TASK PROMPT:
Line count for "Robotics": give the number of lines in the records below that hold it, and nothing else.

Saved data entries
=== Section Start ===

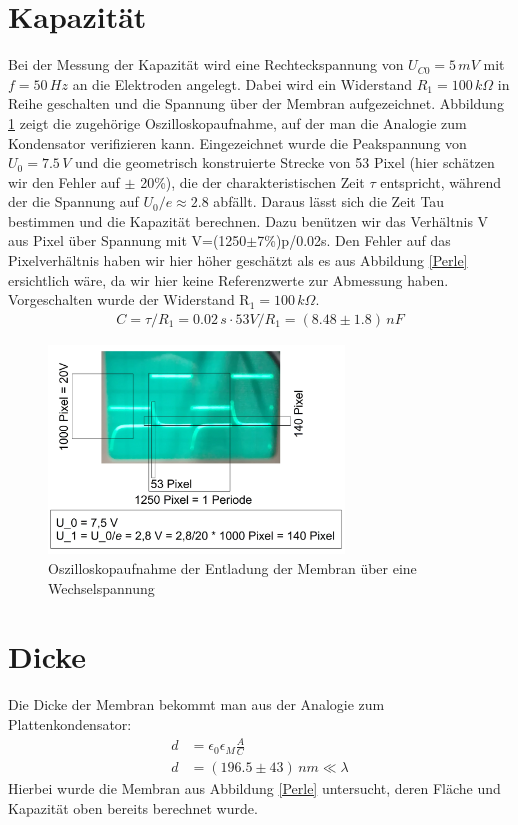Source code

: \documentclass{include/thesisclass3}
\newcommand{\e}[1]{\,\si{#1}}
\begin{document}
\section{Kapazität}
Bei der Messung der Kapazität wird eine Rechteckspannung von $U_{C0}=5\e{mV}$ mit $f=50\e{Hz}$ an die Elektroden angelegt. Dabei wird ein Widerstand $R_1=100\e{k\Omega}$ in Reihe geschalten und die Spannung über der Membran aufgezeichnet. Abbildung \ref{oszi} zeigt die zugehörige Oszilloskopaufnahme, auf der man die Analogie zum Kondensator verifizieren kann. Eingezeichnet wurde die Peakspannung von $U_0 = 7.5\e{V}$ und die geometrisch konstruierte Strecke von 53 Pixel (hier schätzen wir den Fehler auf $\pm$ 20\%), die der charakteristischen Zeit $\tau$ entspricht, während der die Spannung auf $U_0/\textit{e}\approx 2.8$ abfällt. Daraus lässt sich die Zeit Tau bestimmen und die Kapazität berechnen. Dazu benützen wir das Verhältnis V aus Pixel über Spannung mit V=(1250$\pm$7\%)p/0.02s. Den Fehler auf das Pixelverhältnis haben wir hier höher geschätzt als es aus Abbildung \ref{Perle} ersichtlich wäre, da wir hier keine Referenzwerte zur Abmessung haben. Vorgeschalten wurde der Widerstand R$_1=100\e{k\Omega}$.
\begin{align}
C=\tau/ R_1 = 0.02\e{s}\cdot 53 V/R_1 = (8.48 \pm 1.8)\e{nF}
\end{align}
\begin{figure}[ht]
	\begin{center}
		\includegraphics[width=0.7\textwidth]{images/measure.png}
		\caption{Oszilloskopaufnahme der Entladung der Membran über eine Wechselspannung}
		\label{oszi}
	\end{center}
\end{figure}

\section{Dicke}
Die Dicke der Membran bekommt man aus der Analogie zum Plattenkondensator:
\begin{align*}
	d&=\epsilon_0\epsilon_M \frac{A}{C}\\
	d&=(196.5 \pm 43)\e{nm} \ll \lambda
\end{align*}
Hierbei wurde die Membran aus Abbildung \ref{Perle} untersucht, deren Fläche und Kapazität oben bereits berechnet wurde. 
\end{document}
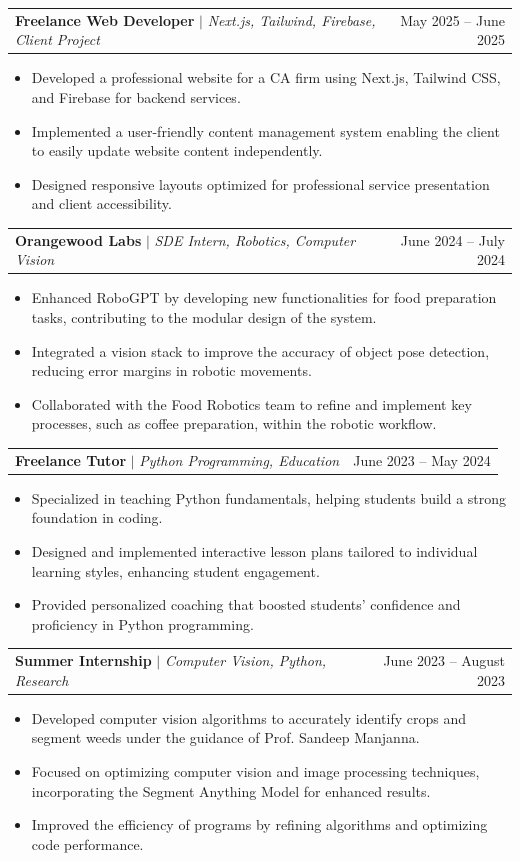 \documentclass[letterpaper,11pt]{article}
\makeatletter
\newcommand{\resumeItem}[1]{\hspace{-2pt}
  \item\small{
    {#1 \vspace{-2pt}}
  }
}
\newcommand{\resumeProjectHeading}[2]{
    \item
    \hspace{-4pt}
    \begin{tabular*}{0.97\textwidth}{l@{\extracolsep{\fill}}r}
      \small#1 & #2 \\
    \end{tabular*}\vspace{-7pt}
}
\newcommand{\resumeItemListStart}{\hspace{-4pt}\begin{itemize}}
\newcommand{\resumeItemListEnd}{\end{itemize}\vspace{-5pt}}
\makeatother
\begin{document}
    \resumeProjectHeading
      {\textbf{Freelance Web Developer} $|$ \footnotesize\emph{Next.js, Tailwind, Firebase, Client Project}}{May 2025 -- June 2025}
      \resumeItemListStart
        \resumeItem{Developed a professional website for a CA firm using Next.js, Tailwind CSS, and Firebase for backend services.}
        \resumeItem{Implemented a user-friendly content management system enabling the client to easily update website content independently.}
        \resumeItem{Designed responsive layouts optimized for professional service presentation and client accessibility.}
      \resumeItemListEnd

    \resumeProjectHeading
      {\textbf{Orangewood Labs} $|$ \footnotesize\emph{SDE Intern, Robotics, Computer Vision}}{June 2024 -- July 2024}
      \resumeItemListStart
        \resumeItem{Enhanced RoboGPT by developing new functionalities for food preparation tasks, contributing to the modular design of the system.}
        \resumeItem{Integrated a vision stack to improve the accuracy of object pose detection, reducing error margins in robotic movements.}
        \resumeItem{Collaborated with the Food Robotics team to refine and implement key processes, such as coffee preparation, within the robotic workflow.}
      \resumeItemListEnd

    \resumeProjectHeading
      {\textbf{Freelance Tutor} $|$ \footnotesize\emph{Python Programming, Education}}{June 2023 -- May 2024}
      \resumeItemListStart
        \resumeItem{Specialized in teaching Python fundamentals, helping students build a strong foundation in coding.}
        \resumeItem{Designed and implemented interactive lesson plans tailored to individual learning styles, enhancing student engagement.}
        \resumeItem{Provided personalized coaching that boosted students' confidence and proficiency in Python programming.}
      \resumeItemListEnd

      \resumeProjectHeading
      {\textbf{Summer Internship} $|$ \footnotesize\emph{Computer Vision, Python, Research}}{June 2023 -- August 2023}
      \resumeItemListStart
        \resumeItem{Developed computer vision algorithms to accurately identify crops and segment weeds under the guidance of Prof. Sandeep Manjanna.}
        \resumeItem{Focused on optimizing computer vision and image processing techniques, incorporating the Segment Anything Model for enhanced results.}
        \resumeItem{Improved the efficiency of programs by refining algorithms and optimizing code performance.}
      \resumeItemListEnd
\end{document}
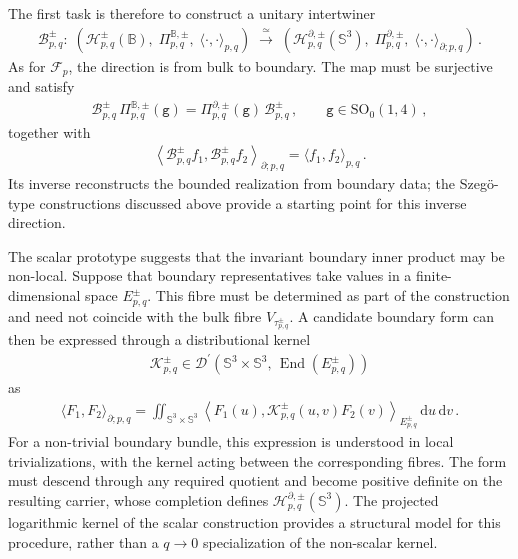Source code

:\documentclass{SciPost}
\begin{document}
The first task is therefore to construct a unitary intertwiner
\begin{align}
    {\mathcal B}_{p,q}^{\pm}\colon\;
    \left(
        {\mathcal H}_{p,q}^{\pm}(\mathbb B),\;
        \Pi_{p,q}^{\mathbb B,\pm},\;
        \langle\cdot,\cdot\rangle_{p,q}
    \right)
    \;\xrightarrow{\;\simeq\;}\;
    \left(
        {\mathcal H}_{p,q}^{\partial,\pm}(\mathbb S^3),\;
        \Pi_{p,q}^{\partial,\pm},\;
        \langle\cdot,\cdot\rangle_{\partial;p,q}
    \right) \,.
\end{align}
As for $\mathcal F_p$, the direction is from bulk to boundary. The map must be surjective and satisfy
\begin{align}\label{eq:nonscalar-boundary-intertwining}
    {\mathcal B}_{p,q}^{\pm}\,
    \Pi_{p,q}^{\mathbb B,\pm}(\texttt{g})
    =
    \Pi_{p,q}^{\partial,\pm}(\texttt{g})\,
    {\mathcal B}_{p,q}^{\pm} \,,
    \qquad
    \texttt{g}\in\mathrm{SO}_0(1,4) \,,
\end{align}
together with
\begin{align}\label{eq:nonscalar-boundary-isometry}
    \left\langle
        {\mathcal B}_{p,q}^{\pm}f_1,
        {\mathcal B}_{p,q}^{\pm}f_2
    \right\rangle_{\partial;p,q}
    =
    \langle f_1,f_2\rangle_{p,q} \,.
\end{align}
Its inverse reconstructs the bounded realization from boundary data; the Szeg\"o-type constructions discussed above provide a starting point for this inverse direction.

The scalar prototype suggests that the invariant boundary inner product may be non-local. Suppose that boundary representatives take values in a finite-dimensional space $E_{p,q}^{\pm}$. This fibre must be determined as part of the construction and need not coincide with the bulk fibre $V_{\tau_{p,q}^{\pm}}$. A candidate boundary form can then be expressed through a distributional kernel
\begin{align}
    {\mathcal K}_{p,q}^{\pm}
    \in
    {\mathcal D}^{\prime}
    \left(
        \mathbb S^3\times\mathbb S^3,\,
        \operatorname{End}(E_{p,q}^{\pm})
    \right)
\end{align}
as
\begin{align}\label{eq:nonscalar-kernel-product}
    \langle F_1,F_2\rangle_{\partial;p,q}
    =
    \iint_{\mathbb S^3\times\mathbb S^3}
    \left\langle
        F_1(u),
        {\mathcal K}_{p,q}^{\pm}(u,v)F_2(v)
    \right\rangle_{E_{p,q}^{\pm}}
    \,\mathrm{d}u\,\mathrm{d}v \,.
\end{align}
For a non-trivial boundary bundle, this expression is understood in local trivializations, with the kernel acting between the corresponding fibres. The form must descend through any required quotient and become positive definite on the resulting carrier, whose completion defines ${\mathcal H}_{p,q}^{\partial,\pm}(\mathbb S^3)$. The projected logarithmic kernel of the scalar construction provides a structural model for this procedure, rather than a $q\to0$ specialization of the non-scalar kernel.
\end{document}
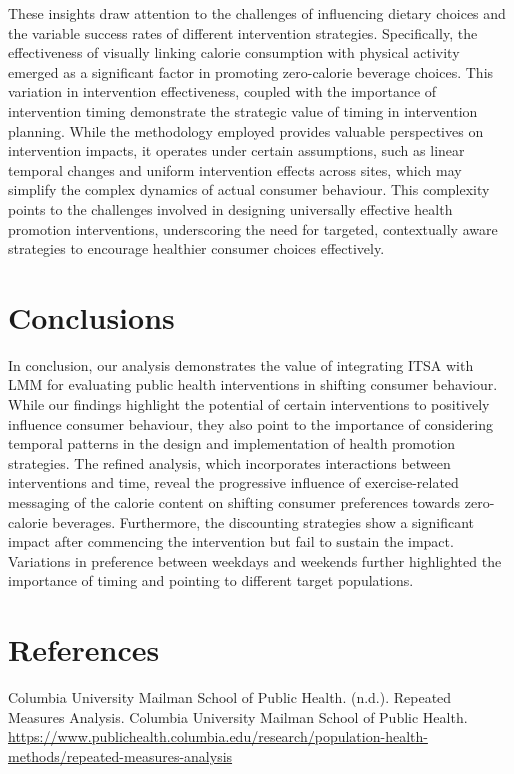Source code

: \documentclass[
]{article}
\begin{document}
These insights draw attention to the challenges of influencing dietary choices and the variable success rates of different intervention strategies. Specifically, the effectiveness of visually linking calorie consumption with physical activity emerged as a significant factor in promoting zero-calorie beverage choices. This variation in intervention effectiveness, coupled with the importance of intervention timing demonstrate the strategic value of timing in intervention planning. While the methodology employed provides valuable perspectives on intervention impacts, it operates under certain assumptions, such as linear temporal changes and uniform intervention effects across sites, which may simplify the complex dynamics of actual consumer behaviour. This complexity points to the challenges involved in designing universally effective health promotion interventions, underscoring the need for targeted, contextually aware strategies to encourage healthier consumer choices effectively.

\hypertarget{conclusions}{%
\section{Conclusions}\label{conclusions}}

In conclusion, our analysis demonstrates the value of integrating ITSA with LMM for evaluating public health interventions in shifting consumer behaviour. While our findings highlight the potential of certain interventions to positively influence consumer behaviour, they also point to the importance of considering temporal patterns in the design and implementation of health promotion strategies. The refined analysis, which incorporates interactions between interventions and time, reveal the progressive influence of exercise-related messaging of the calorie content on shifting consumer preferences towards zero-calorie beverages. Furthermore, the discounting strategies show a significant impact after commencing the intervention but fail to sustain the impact. Variations in preference between weekdays and weekends further highlighted the importance of timing and pointing to different target populations.

\hypertarget{references}{%
\section{References}\label{references}}

Columbia University Mailman School of Public Health. (n.d.). Repeated Measures Analysis. Columbia University Mailman School of Public Health. \url{https://www.publichealth.columbia.edu/research/population-health-methods/repeated-measures-analysis}
\end{document}
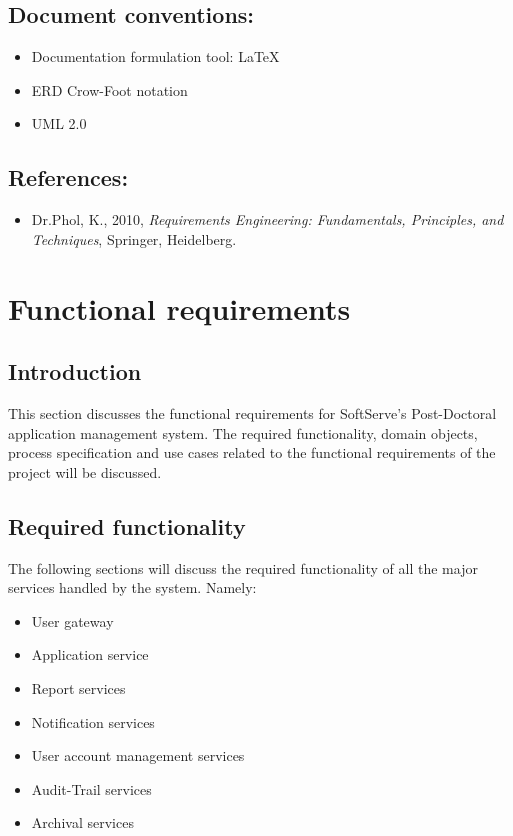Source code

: \documentclass[12pt]{article}
\begin{document}
\vspace{0.5in}

\subsection{Document conventions:}
\vspace{0.1in}
\begin{itemize}
\item Documentation formulation tool: LaTeX
\item ERD Crow-Foot notation
\item UML 2.0
\end{itemize}

\vspace{0.2in}

\subsection{References:}
\vspace{0.1in}
\begin{itemize}
\item Dr.Phol, K., 2010, \textit{Requirements Engineering: Fundamentals, Principles, and Techniques}, Springer, Heidelberg.
\end{itemize}	

\vspace{0.5in}

\newpage
\section{Functional requirements}
\subsection{Introduction} %
\vspace{0.2in}
This section discusses the functional requirements for SoftServe's Post-Doctoral application management system.
The required functionality, domain objects, process specification and use cases related to the functional requirements of the project will be discussed.
\vspace{0.2in}

\subsection{Required functionality} %
\vspace{0.2in}
The following sections will discuss the required functionality of all the major services handled by the system. Namely:
\begin{itemize}
\item User gateway
\item Application service
\item Report services
\item Notification services
\item User account management services
\item Audit-Trail services
\item Archival services
\end{itemize}
\end{document}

=== Section End ===

WRITTEN SOLUTION:
2